Row 3 consistently shows the least amount of variation. It is located in the middle part of the print stroke, where the solder paste has reached its lowest printing viscosity.

Figures 7 and 8 show the differences in print quality among the three rows. TEs in Row 1 are slightly lower than Rows 2 or 3 which appear to be relatively equal. The CVs on Row 1, however, are considerably higher than those of Rows 2 or 3. In fact, the CVs on Row 1 are so high that the process is not considered capable (<15%). Rows 2 and 3 provide better indicators on the effectiveness of under wiping.

Figure 7. TE for top (row 1), middle (row 2) and bottom (row 3) rows of 0.4mm BGAs.
Figure 8. CV for top (row 1), middle (row 2) and bottom (row 3) rows of 0.4mm BGAs. *Indicates a square aperture with radiused corners.

Further quantification of the leading-edge effect is outside the scope of this study, but may become the subject of others. Data from the leading edge are excluded from further analysis.

Having identified the finest pitch partially capable and eliminated the noise introduced by the uncoated stencil and the leading-edge effect, the effects of the wipe on process capability can be more precisely gauged.

Overall transfer and variation for each wipe type. Each print stroke produces 3,720 data points. There are 620 apertures per component, and six components in the two rows analyzed. Each experiment had two replicates; therefore, the sample size for each stroke is 7440.

The first analysis method examines the overall TE and CV at different wipe intervals for all prints in that particular interval, e.g. two prints at two prints per wipe (PPW), four prints at four PPW, etc. The final PPW is actually the 31st print and is performed after the 30th print, or 10 PPW interval.

Results of the first analysis method can be viewed in Figures 9-11. Examining the data for groups as a whole, several inferences can be drawn:

  • Chemistry B provides the most stable process, with TEs consistently above 100% and CVs less than 15%.
  • Chemistry A also exhibits TEs above 100% but does not maintain CVs below 15% at the 10 PPW interval.
  • Dry wipe almost reaches 100% TE but does not achieve it. Two CV points are greater than 15%, particularly the final PPW.

To better understand the impact of underwipe chemistry, the data was also analyzed by the print quality before and after each wipe. Results of this second analysis method provide more information on the immediate effects of underwipe as opposed to the overall effects.

Figure 9. TE and CV at different wipe intervals.
Figure 10. TE and CV at different wipe intervals.
Figure 11. TE and CV at different wipe intervals.

Figures 1214 take a closer look at what happens to the print process output when an underwipe is applied.

  • Chemistry A appears very stable for pre-and post- wipe prints up to four PPW intervals. At six PPW and higher intervals, however, it appears less effective than Chemistry B.
  • Chemistry B appears to trend in the opposite direction of Chemistry A. While its pre- and post-wipe prints are all of acceptable quality, the longer wipe intervals show better performance than the shorter ones.
  • The dry wipe shows a repeatable pattern in CV: it is better before the wipe than after.

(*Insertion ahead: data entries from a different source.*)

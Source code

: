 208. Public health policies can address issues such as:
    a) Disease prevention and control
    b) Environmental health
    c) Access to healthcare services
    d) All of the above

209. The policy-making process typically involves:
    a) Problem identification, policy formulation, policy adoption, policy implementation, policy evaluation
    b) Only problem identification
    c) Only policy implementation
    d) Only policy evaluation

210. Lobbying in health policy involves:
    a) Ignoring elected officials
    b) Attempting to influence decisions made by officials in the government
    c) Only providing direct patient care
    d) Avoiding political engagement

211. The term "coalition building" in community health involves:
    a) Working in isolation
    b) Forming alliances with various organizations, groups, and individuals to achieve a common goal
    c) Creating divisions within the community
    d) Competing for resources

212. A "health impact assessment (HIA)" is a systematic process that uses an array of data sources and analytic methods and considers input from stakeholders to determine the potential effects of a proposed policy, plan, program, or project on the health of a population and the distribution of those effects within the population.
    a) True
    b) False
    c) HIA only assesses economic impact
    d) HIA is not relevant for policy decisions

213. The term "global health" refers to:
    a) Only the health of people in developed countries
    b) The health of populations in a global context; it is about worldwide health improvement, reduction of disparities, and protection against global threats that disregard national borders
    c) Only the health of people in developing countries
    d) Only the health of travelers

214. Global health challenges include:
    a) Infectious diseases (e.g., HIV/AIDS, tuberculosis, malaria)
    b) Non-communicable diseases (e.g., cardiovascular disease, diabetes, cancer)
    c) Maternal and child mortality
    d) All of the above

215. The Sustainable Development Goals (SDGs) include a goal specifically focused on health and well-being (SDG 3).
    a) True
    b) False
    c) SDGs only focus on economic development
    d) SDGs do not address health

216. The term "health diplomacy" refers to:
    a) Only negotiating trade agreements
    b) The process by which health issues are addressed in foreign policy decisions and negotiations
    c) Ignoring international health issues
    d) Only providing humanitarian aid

Also, with the exception of the two PPW intervals, it shows a pattern of higher TE before the wipe and lower TE after it.
Figure 12. TE and CV before and after wipe.
Figure 13. TE and CV before and after wipe.
Figure 14. TE and CV before and after wipe.

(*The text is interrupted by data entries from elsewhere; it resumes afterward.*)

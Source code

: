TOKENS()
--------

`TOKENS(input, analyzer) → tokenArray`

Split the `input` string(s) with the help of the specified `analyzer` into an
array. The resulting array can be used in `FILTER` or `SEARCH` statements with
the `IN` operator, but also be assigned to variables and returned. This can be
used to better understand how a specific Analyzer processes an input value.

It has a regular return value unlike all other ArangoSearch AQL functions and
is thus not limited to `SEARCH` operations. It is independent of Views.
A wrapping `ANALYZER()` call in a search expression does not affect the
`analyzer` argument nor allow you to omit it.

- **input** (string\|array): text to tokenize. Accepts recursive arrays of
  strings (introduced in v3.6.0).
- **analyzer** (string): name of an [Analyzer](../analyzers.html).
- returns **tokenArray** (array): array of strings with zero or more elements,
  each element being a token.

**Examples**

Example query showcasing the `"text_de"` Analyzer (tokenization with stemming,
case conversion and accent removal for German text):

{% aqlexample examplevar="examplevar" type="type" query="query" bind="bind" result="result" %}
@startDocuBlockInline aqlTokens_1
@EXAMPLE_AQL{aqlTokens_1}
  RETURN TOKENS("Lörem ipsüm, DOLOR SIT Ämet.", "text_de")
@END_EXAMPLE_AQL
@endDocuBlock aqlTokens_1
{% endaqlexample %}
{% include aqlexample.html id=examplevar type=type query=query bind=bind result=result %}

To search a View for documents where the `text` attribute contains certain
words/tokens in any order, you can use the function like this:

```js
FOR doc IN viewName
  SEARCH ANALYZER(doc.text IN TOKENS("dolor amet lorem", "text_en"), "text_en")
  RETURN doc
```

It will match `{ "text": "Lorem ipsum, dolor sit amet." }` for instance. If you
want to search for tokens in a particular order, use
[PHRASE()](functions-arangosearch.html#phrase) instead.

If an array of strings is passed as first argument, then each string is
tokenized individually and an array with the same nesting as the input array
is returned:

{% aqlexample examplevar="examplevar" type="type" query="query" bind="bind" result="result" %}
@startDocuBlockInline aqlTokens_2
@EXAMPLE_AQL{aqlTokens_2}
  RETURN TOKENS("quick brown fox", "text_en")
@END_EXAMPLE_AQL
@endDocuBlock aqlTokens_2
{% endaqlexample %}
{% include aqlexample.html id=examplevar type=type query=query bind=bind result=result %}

Discussion and Conclusions

The print quality on these tests was remarkable compared to other production processes. This leads to conclusions that:

  • Best practices are deployed throughout the process.
  • Results from this study are not necessarily predictive of other production processes that are not as tightly controlled.
  • Results from this study are comparable to those performed in laboratory environments rather than production environments.
  • With the proper process controls and best practices in place, production environments can perform at the same quality level as laboratories.

The biggest contributor to print quality was coating the stencil with a surface-modifying coating. Stencil surface modifiers have been used for over a decade with well-documented improvements in print quality, especially at area ratios less than 0.60. It should be a given that apertures with 0.47 ARs do not get processed without a stencil coating.

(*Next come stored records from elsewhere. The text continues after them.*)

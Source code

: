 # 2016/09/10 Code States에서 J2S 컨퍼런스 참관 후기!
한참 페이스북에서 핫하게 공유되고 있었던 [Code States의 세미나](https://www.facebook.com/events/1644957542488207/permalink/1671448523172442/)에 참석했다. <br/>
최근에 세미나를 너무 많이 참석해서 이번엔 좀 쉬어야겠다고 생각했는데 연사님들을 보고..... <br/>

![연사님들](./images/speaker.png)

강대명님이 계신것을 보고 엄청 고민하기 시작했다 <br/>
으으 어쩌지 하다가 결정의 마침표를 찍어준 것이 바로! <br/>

The second-largest contributor was the position of the components relative to the print stroke. Apertures on the leading edge of the print stroke consistently displayed lower TE and higher CV than similar apertures later in the print stroke. Process engineers generally do not have influence over printed circuit board layout, and some printer manufacturers offer machine options to overcome leading-edge effect, including changing squeegee speed or angle as the squeegee position approaches the print area.

On apertures nearer the middle of the board, the variation due to the leading edge is minimized. Focusing on the apertures on the edge of the process window gains the most insight into the third-largest contributor: underwipe type. It further allows exploration within the wet type of wipe.

Wet wipe outperformed dry wipe in a manner similar to previous studies (results shown in Figures 15 and 16). It provided a consistent process in terms of TE throughout the different wipe intervals.

Figure 15. TE and CV with dry and wet wipe on coated stencil from 2016 study.5
Figure 16. TE and CV with dry and wet wipe on coated stencil from 2016 study.5

The data in the figures show the results of a previous study5 using chemistry B and a different solder paste. The trend is again obvious: the process “bounces” with a dry wipe. The process is consistent with a wet wipe. Similar results were recorded in the same study with an uncoated stencil.

Both studies agree: Wet wipes remove more print variation than dry wipes. Dry wipes tend to show a cyclical pattern of out-of-control and in-control before and after the wipe, whereas wet wipes tend to keep the process steadier.

Of the two wet chemistries, different characteristics were observed:

  • A performed better than B on shorter wipe intervals.
  • B performed better than A on longer wipe intervals.

This difference in performance – seen in both types of analysis – indicates Chemistry A may dry faster than Chemistry B, but not clean this paste quite as effectively. Conversely, Chemistry B may dry more slowly than Chemistry A, but can clean this solder paste more effectively.

The perceived difference in cleaning and drying capability leads to the conclusion that in processes where frequent wipes are required, i.e. high aperture density and low ARs, Chemistry A would be a better choice for the process. By contrast, Chemistry B would be a better choice for lower density, coarser pitch, or wider boards that would benefit from the slower drying liquid and the longer wipe intervals.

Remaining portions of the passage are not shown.